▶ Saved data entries

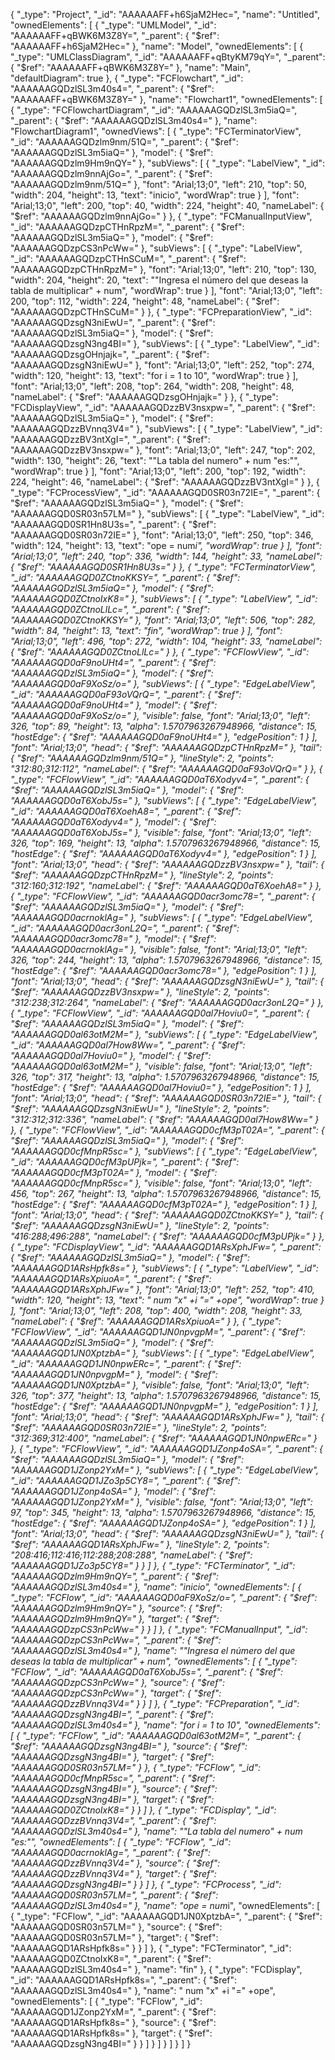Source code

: {
	"_type": "Project",
	"_id": "AAAAAAFF+h6SjaM2Hec=",
	"name": "Untitled",
	"ownedElements": [
		{
			"_type": "UMLModel",
			"_id": "AAAAAAFF+qBWK6M3Z8Y=",
			"_parent": {
				"$ref": "AAAAAAFF+h6SjaM2Hec="
			},
			"name": "Model",
			"ownedElements": [
				{
					"_type": "UMLClassDiagram",
					"_id": "AAAAAAFF+qBtyKM79qY=",
					"_parent": {
						"$ref": "AAAAAAFF+qBWK6M3Z8Y="
					},
					"name": "Main",
					"defaultDiagram": true
				},
				{
					"_type": "FCFlowchart",
					"_id": "AAAAAAGQDzlSL3m40s4=",
					"_parent": {
						"$ref": "AAAAAAFF+qBWK6M3Z8Y="
					},
					"name": "Flowchart1",
					"ownedElements": [
						{
							"_type": "FCFlowchartDiagram",
							"_id": "AAAAAAGQDzlSL3m5iaQ=",
							"_parent": {
								"$ref": "AAAAAAGQDzlSL3m40s4="
							},
							"name": "FlowchartDiagram1",
							"ownedViews": [
								{
									"_type": "FCTerminatorView",
									"_id": "AAAAAAGQDzlm9nm/51Q=",
									"_parent": {
										"$ref": "AAAAAAGQDzlSL3m5iaQ="
									},
									"model": {
										"$ref": "AAAAAAGQDzlm9Hm9nQY="
									},
									"subViews": [
										{
											"_type": "LabelView",
											"_id": "AAAAAAGQDzlm9nnAjGo=",
											"_parent": {
												"$ref": "AAAAAAGQDzlm9nm/51Q="
											},
											"font": "Arial;13;0",
											"left": 210,
											"top": 50,
											"width": 204,
											"height": 13,
											"text": "inicio",
											"wordWrap": true
										}
									],
									"font": "Arial;13;0",
									"left": 200,
									"top": 40,
									"width": 224,
									"height": 40,
									"nameLabel": {
										"$ref": "AAAAAAGQDzlm9nnAjGo="
									}
								},
								{
									"_type": "FCManualInputView",
									"_id": "AAAAAAGQDzpCTHnRpzM=",
									"_parent": {
										"$ref": "AAAAAAGQDzlSL3m5iaQ="
									},
									"model": {
										"$ref": "AAAAAAGQDzpCS3nPcWw="
									},
									"subViews": [
										{
											"_type": "LabelView",
											"_id": "AAAAAAGQDzpCTHnSCuM=",
											"_parent": {
												"$ref": "AAAAAAGQDzpCTHnRpzM="
											},
											"font": "Arial;13;0",
											"left": 210,
											"top": 130,
											"width": 204,
											"height": 20,
											"text": "\"Ingresa el número del que deseas la tabla de multiplicar\" + num",
											"wordWrap": true
										}
									],
									"font": "Arial;13;0",
									"left": 200,
									"top": 112,
									"width": 224,
									"height": 48,
									"nameLabel": {
										"$ref": "AAAAAAGQDzpCTHnSCuM="
									}
								},
								{
									"_type": "FCPreparationView",
									"_id": "AAAAAAGQDzsgN3niEwU=",
									"_parent": {
										"$ref": "AAAAAAGQDzlSL3m5iaQ="
									},
									"model": {
										"$ref": "AAAAAAGQDzsgN3ng4BI="
									},
									"subViews": [
										{
											"_type": "LabelView",
											"_id": "AAAAAAGQDzsgOHnjajk=",
											"_parent": {
												"$ref": "AAAAAAGQDzsgN3niEwU="
											},
											"font": "Arial;13;0",
											"left": 252,
											"top": 274,
											"width": 120,
											"height": 13,
											"text": "for i = 1 to 10",
											"wordWrap": true
										}
									],
									"font": "Arial;13;0",
									"left": 208,
									"top": 264,
									"width": 208,
									"height": 48,
									"nameLabel": {
										"$ref": "AAAAAAGQDzsgOHnjajk="
									}
								},
								{
									"_type": "FCDisplayView",
									"_id": "AAAAAAGQDzzBV3nsxpw=",
									"_parent": {
										"$ref": "AAAAAAGQDzlSL3m5iaQ="
									},
									"model": {
										"$ref": "AAAAAAGQDzzBVnnq3V4="
									},
									"subViews": [
										{
											"_type": "LabelView",
											"_id": "AAAAAAGQDzzBV3ntXgI=",
											"_parent": {
												"$ref": "AAAAAAGQDzzBV3nsxpw="
											},
											"font": "Arial;13;0",
											"left": 247,
											"top": 202,
											"width": 130,
											"height": 26,
											"text": "\"La tabla del numero\" + num \"es:\"",
											"wordWrap": true
										}
									],
									"font": "Arial;13;0",
									"left": 200,
									"top": 192,
									"width": 224,
									"height": 46,
									"nameLabel": {
										"$ref": "AAAAAAGQDzzBV3ntXgI="
									}
								},
								{
									"_type": "FCProcessView",
									"_id": "AAAAAAGQD0SR03n72IE=",
									"_parent": {
										"$ref": "AAAAAAGQDzlSL3m5iaQ="
									},
									"model": {
										"$ref": "AAAAAAGQD0SR03n57LM="
									},
									"subViews": [
										{
											"_type": "LabelView",
											"_id": "AAAAAAGQD0SR1Hn8U3s=",
											"_parent": {
												"$ref": "AAAAAAGQD0SR03n72IE="
											},
											"font": "Arial;13;0",
											"left": 250,
											"top": 346,
											"width": 124,
											"height": 13,
											"text": "ope = num*i",
											"wordWrap": true
										}
									],
									"font": "Arial;13;0",
									"left": 240,
									"top": 336,
									"width": 144,
									"height": 33,
									"nameLabel": {
										"$ref": "AAAAAAGQD0SR1Hn8U3s="
									}
								},
								{
									"_type": "FCTerminatorView",
									"_id": "AAAAAAGQD0ZCtnoKKSY=",
									"_parent": {
										"$ref": "AAAAAAGQDzlSL3m5iaQ="
									},
									"model": {
										"$ref": "AAAAAAGQD0ZCtnoIxK8="
									},
									"subViews": [
										{
											"_type": "LabelView",
											"_id": "AAAAAAGQD0ZCtnoLlLc=",
											"_parent": {
												"$ref": "AAAAAAGQD0ZCtnoKKSY="
											},
											"font": "Arial;13;0",
											"left": 506,
											"top": 282,
											"width": 84,
											"height": 13,
											"text": "fin",
											"wordWrap": true
										}
									],
									"font": "Arial;13;0",
									"left": 496,
									"top": 272,
									"width": 104,
									"height": 33,
									"nameLabel": {
										"$ref": "AAAAAAGQD0ZCtnoLlLc="
									}
								},
								{
									"_type": "FCFlowView",
									"_id": "AAAAAAGQD0aF9noUHt4=",
									"_parent": {
										"$ref": "AAAAAAGQDzlSL3m5iaQ="
									},
									"model": {
										"$ref": "AAAAAAGQD0aF9XoSz/o="
									},
									"subViews": [
										{
											"_type": "EdgeLabelView",
											"_id": "AAAAAAGQD0aF93oVQrQ=",
											"_parent": {
												"$ref": "AAAAAAGQD0aF9noUHt4="
											},
											"model": {
												"$ref": "AAAAAAGQD0aF9XoSz/o="
											},
											"visible": false,
											"font": "Arial;13;0",
											"left": 326,
											"top": 89,
											"height": 13,
											"alpha": 1.5707963267948966,
											"distance": 15,
											"hostEdge": {
												"$ref": "AAAAAAGQD0aF9noUHt4="
											},
											"edgePosition": 1
										}
									],
									"font": "Arial;13;0",
									"head": {
										"$ref": "AAAAAAGQDzpCTHnRpzM="
									},
									"tail": {
										"$ref": "AAAAAAGQDzlm9nm/51Q="
									},
									"lineStyle": 2,
									"points": "312:80;312:112",
									"nameLabel": {
										"$ref": "AAAAAAGQD0aF93oVQrQ="
									}
								},
								{
									"_type": "FCFlowView",
									"_id": "AAAAAAGQD0aT6Xodyv4=",
									"_parent": {
										"$ref": "AAAAAAGQDzlSL3m5iaQ="
									},
									"model": {
										"$ref": "AAAAAAGQD0aT6XobJ5s="
									},
									"subViews": [
										{
											"_type": "EdgeLabelView",
											"_id": "AAAAAAGQD0aT6XoehA8=",
											"_parent": {
												"$ref": "AAAAAAGQD0aT6Xodyv4="
											},
											"model": {
												"$ref": "AAAAAAGQD0aT6XobJ5s="
											},
											"visible": false,
											"font": "Arial;13;0",
											"left": 326,
											"top": 169,
											"height": 13,
											"alpha": 1.5707963267948966,
											"distance": 15,
											"hostEdge": {
												"$ref": "AAAAAAGQD0aT6Xodyv4="
											},
											"edgePosition": 1
										}
									],
									"font": "Arial;13;0",
									"head": {
										"$ref": "AAAAAAGQDzzBV3nsxpw="
									},
									"tail": {
										"$ref": "AAAAAAGQDzpCTHnRpzM="
									},
									"lineStyle": 2,
									"points": "312:160;312:192",
									"nameLabel": {
										"$ref": "AAAAAAGQD0aT6XoehA8="
									}
								},
								{
									"_type": "FCFlowView",
									"_id": "AAAAAAGQD0acr3omc78=",
									"_parent": {
										"$ref": "AAAAAAGQDzlSL3m5iaQ="
									},
									"model": {
										"$ref": "AAAAAAGQD0acrnoklAg="
									},
									"subViews": [
										{
											"_type": "EdgeLabelView",
											"_id": "AAAAAAGQD0acr3onL2Q=",
											"_parent": {
												"$ref": "AAAAAAGQD0acr3omc78="
											},
											"model": {
												"$ref": "AAAAAAGQD0acrnoklAg="
											},
											"visible": false,
											"font": "Arial;13;0",
											"left": 326,
											"top": 244,
											"height": 13,
											"alpha": 1.5707963267948966,
											"distance": 15,
											"hostEdge": {
												"$ref": "AAAAAAGQD0acr3omc78="
											},
											"edgePosition": 1
										}
									],
									"font": "Arial;13;0",
									"head": {
										"$ref": "AAAAAAGQDzsgN3niEwU="
									},
									"tail": {
										"$ref": "AAAAAAGQDzzBV3nsxpw="
									},
									"lineStyle": 2,
									"points": "312:238;312:264",
									"nameLabel": {
										"$ref": "AAAAAAGQD0acr3onL2Q="
									}
								},
								{
									"_type": "FCFlowView",
									"_id": "AAAAAAGQD0al7Hoviu0=",
									"_parent": {
										"$ref": "AAAAAAGQDzlSL3m5iaQ="
									},
									"model": {
										"$ref": "AAAAAAGQD0al63otM2M="
									},
									"subViews": [
										{
											"_type": "EdgeLabelView",
											"_id": "AAAAAAGQD0al7How8Ww=",
											"_parent": {
												"$ref": "AAAAAAGQD0al7Hoviu0="
											},
											"model": {
												"$ref": "AAAAAAGQD0al63otM2M="
											},
											"visible": false,
											"font": "Arial;13;0",
											"left": 326,
											"top": 317,
											"height": 13,
											"alpha": 1.5707963267948966,
											"distance": 15,
											"hostEdge": {
												"$ref": "AAAAAAGQD0al7Hoviu0="
											},
											"edgePosition": 1
										}
									],
									"font": "Arial;13;0",
									"head": {
										"$ref": "AAAAAAGQD0SR03n72IE="
									},
									"tail": {
										"$ref": "AAAAAAGQDzsgN3niEwU="
									},
									"lineStyle": 2,
									"points": "312:312;312:336",
									"nameLabel": {
										"$ref": "AAAAAAGQD0al7How8Ww="
									}
								},
								{
									"_type": "FCFlowView",
									"_id": "AAAAAAGQD0cfM3pT02A=",
									"_parent": {
										"$ref": "AAAAAAGQDzlSL3m5iaQ="
									},
									"model": {
										"$ref": "AAAAAAGQD0cfMnpR5sc="
									},
									"subViews": [
										{
											"_type": "EdgeLabelView",
											"_id": "AAAAAAGQD0cfM3pUPjk=",
											"_parent": {
												"$ref": "AAAAAAGQD0cfM3pT02A="
											},
											"model": {
												"$ref": "AAAAAAGQD0cfMnpR5sc="
											},
											"visible": false,
											"font": "Arial;13;0",
											"left": 456,
											"top": 267,
											"height": 13,
											"alpha": 1.5707963267948966,
											"distance": 15,
											"hostEdge": {
												"$ref": "AAAAAAGQD0cfM3pT02A="
											},
											"edgePosition": 1
										}
									],
									"font": "Arial;13;0",
									"head": {
										"$ref": "AAAAAAGQD0ZCtnoKKSY="
									},
									"tail": {
										"$ref": "AAAAAAGQDzsgN3niEwU="
									},
									"lineStyle": 2,
									"points": "416:288;496:288",
									"nameLabel": {
										"$ref": "AAAAAAGQD0cfM3pUPjk="
									}
								},
								{
									"_type": "FCDisplayView",
									"_id": "AAAAAAGQD1ARsXphJFw=",
									"_parent": {
										"$ref": "AAAAAAGQDzlSL3m5iaQ="
									},
									"model": {
										"$ref": "AAAAAAGQD1ARsHpfk8s="
									},
									"subViews": [
										{
											"_type": "LabelView",
											"_id": "AAAAAAGQD1ARsXpiuoA=",
											"_parent": {
												"$ref": "AAAAAAGQD1ARsXphJFw="
											},
											"font": "Arial;13;0",
											"left": 252,
											"top": 410,
											"width": 120,
											"height": 13,
											"text": " num \"x\" +i \"=\" +ope",
											"wordWrap": true
										}
									],
									"font": "Arial;13;0",
									"left": 208,
									"top": 400,
									"width": 208,
									"height": 33,
									"nameLabel": {
										"$ref": "AAAAAAGQD1ARsXpiuoA="
									}
								},
								{
									"_type": "FCFlowView",
									"_id": "AAAAAAGQD1JN0npvgpM=",
									"_parent": {
										"$ref": "AAAAAAGQDzlSL3m5iaQ="
									},
									"model": {
										"$ref": "AAAAAAGQD1JN0XptzbA="
									},
									"subViews": [
										{
											"_type": "EdgeLabelView",
											"_id": "AAAAAAGQD1JN0npwERc=",
											"_parent": {
												"$ref": "AAAAAAGQD1JN0npvgpM="
											},
											"model": {
												"$ref": "AAAAAAGQD1JN0XptzbA="
											},
											"visible": false,
											"font": "Arial;13;0",
											"left": 326,
											"top": 377,
											"height": 13,
											"alpha": 1.5707963267948966,
											"distance": 15,
											"hostEdge": {
												"$ref": "AAAAAAGQD1JN0npvgpM="
											},
											"edgePosition": 1
										}
									],
									"font": "Arial;13;0",
									"head": {
										"$ref": "AAAAAAGQD1ARsXphJFw="
									},
									"tail": {
										"$ref": "AAAAAAGQD0SR03n72IE="
									},
									"lineStyle": 2,
									"points": "312:369;312:400",
									"nameLabel": {
										"$ref": "AAAAAAGQD1JN0npwERc="
									}
								},
								{
									"_type": "FCFlowView",
									"_id": "AAAAAAGQD1JZonp4oSA=",
									"_parent": {
										"$ref": "AAAAAAGQDzlSL3m5iaQ="
									},
									"model": {
										"$ref": "AAAAAAGQD1JZonp2YxM="
									},
									"subViews": [
										{
											"_type": "EdgeLabelView",
											"_id": "AAAAAAGQD1JZo3p5CY8=",
											"_parent": {
												"$ref": "AAAAAAGQD1JZonp4oSA="
											},
											"model": {
												"$ref": "AAAAAAGQD1JZonp2YxM="
											},
											"visible": false,
											"font": "Arial;13;0",
											"left": 97,
											"top": 345,
											"height": 13,
											"alpha": 1.5707963267948966,
											"distance": 15,
											"hostEdge": {
												"$ref": "AAAAAAGQD1JZonp4oSA="
											},
											"edgePosition": 1
										}
									],
									"font": "Arial;13;0",
									"head": {
										"$ref": "AAAAAAGQDzsgN3niEwU="
									},
									"tail": {
										"$ref": "AAAAAAGQD1ARsXphJFw="
									},
									"lineStyle": 2,
									"points": "208:416;112:416;112:288;208:288",
									"nameLabel": {
										"$ref": "AAAAAAGQD1JZo3p5CY8="
									}
								}
							]
						},
						{
							"_type": "FCTerminator",
							"_id": "AAAAAAGQDzlm9Hm9nQY=",
							"_parent": {
								"$ref": "AAAAAAGQDzlSL3m40s4="
							},
							"name": "inicio",
							"ownedElements": [
								{
									"_type": "FCFlow",
									"_id": "AAAAAAGQD0aF9XoSz/o=",
									"_parent": {
										"$ref": "AAAAAAGQDzlm9Hm9nQY="
									},
									"source": {
										"$ref": "AAAAAAGQDzlm9Hm9nQY="
									},
									"target": {
										"$ref": "AAAAAAGQDzpCS3nPcWw="
									}
								}
							]
						},
						{
							"_type": "FCManualInput",
							"_id": "AAAAAAGQDzpCS3nPcWw=",
							"_parent": {
								"$ref": "AAAAAAGQDzlSL3m40s4="
							},
							"name": "\"Ingresa el número del que deseas la tabla de multiplicar\" + num",
							"ownedElements": [
								{
									"_type": "FCFlow",
									"_id": "AAAAAAGQD0aT6XobJ5s=",
									"_parent": {
										"$ref": "AAAAAAGQDzpCS3nPcWw="
									},
									"source": {
										"$ref": "AAAAAAGQDzpCS3nPcWw="
									},
									"target": {
										"$ref": "AAAAAAGQDzzBVnnq3V4="
									}
								}
							]
						},
						{
							"_type": "FCPreparation",
							"_id": "AAAAAAGQDzsgN3ng4BI=",
							"_parent": {
								"$ref": "AAAAAAGQDzlSL3m40s4="
							},
							"name": "for i = 1 to 10",
							"ownedElements": [
								{
									"_type": "FCFlow",
									"_id": "AAAAAAGQD0al63otM2M=",
									"_parent": {
										"$ref": "AAAAAAGQDzsgN3ng4BI="
									},
									"source": {
										"$ref": "AAAAAAGQDzsgN3ng4BI="
									},
									"target": {
										"$ref": "AAAAAAGQD0SR03n57LM="
									}
								},
								{
									"_type": "FCFlow",
									"_id": "AAAAAAGQD0cfMnpR5sc=",
									"_parent": {
										"$ref": "AAAAAAGQDzsgN3ng4BI="
									},
									"source": {
										"$ref": "AAAAAAGQDzsgN3ng4BI="
									},
									"target": {
										"$ref": "AAAAAAGQD0ZCtnoIxK8="
									}
								}
							]
						},
						{
							"_type": "FCDisplay",
							"_id": "AAAAAAGQDzzBVnnq3V4=",
							"_parent": {
								"$ref": "AAAAAAGQDzlSL3m40s4="
							},
							"name": "\"La tabla del numero\" + num \"es:\"",
							"ownedElements": [
								{
									"_type": "FCFlow",
									"_id": "AAAAAAGQD0acrnoklAg=",
									"_parent": {
										"$ref": "AAAAAAGQDzzBVnnq3V4="
									},
									"source": {
										"$ref": "AAAAAAGQDzzBVnnq3V4="
									},
									"target": {
										"$ref": "AAAAAAGQDzsgN3ng4BI="
									}
								}
							]
						},
						{
							"_type": "FCProcess",
							"_id": "AAAAAAGQD0SR03n57LM=",
							"_parent": {
								"$ref": "AAAAAAGQDzlSL3m40s4="
							},
							"name": "ope = num*i",
							"ownedElements": [
								{
									"_type": "FCFlow",
									"_id": "AAAAAAGQD1JN0XptzbA=",
									"_parent": {
										"$ref": "AAAAAAGQD0SR03n57LM="
									},
									"source": {
										"$ref": "AAAAAAGQD0SR03n57LM="
									},
									"target": {
										"$ref": "AAAAAAGQD1ARsHpfk8s="
									}
								}
							]
						},
						{
							"_type": "FCTerminator",
							"_id": "AAAAAAGQD0ZCtnoIxK8=",
							"_parent": {
								"$ref": "AAAAAAGQDzlSL3m40s4="
							},
							"name": "fin"
						},
						{
							"_type": "FCDisplay",
							"_id": "AAAAAAGQD1ARsHpfk8s=",
							"_parent": {
								"$ref": "AAAAAAGQDzlSL3m40s4="
							},
							"name": " num \"x\" +i \"=\" +ope",
							"ownedElements": [
								{
									"_type": "FCFlow",
									"_id": "AAAAAAGQD1JZonp2YxM=",
									"_parent": {
										"$ref": "AAAAAAGQD1ARsHpfk8s="
									},
									"source": {
										"$ref": "AAAAAAGQD1ARsHpfk8s="
									},
									"target": {
										"$ref": "AAAAAAGQDzsgN3ng4BI="
									}
								}
							]
						}
					]
				}
			]
		}
	]
}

▶ Task instructions
Lines from the records above that hold "text" are the ones to list.

▶ Result of the task
											"text": "inicio",
											"text": "\"Ingresa el número del que deseas la tabla de multiplicar\" + num",
											"text": "for i = 1 to 10",
											"text": "\"La tabla del numero\" + num \"es:\"",
											"text": "ope = num*i",
											"text": "fin",
											"text": " num \"x\" +i \"=\" +ope",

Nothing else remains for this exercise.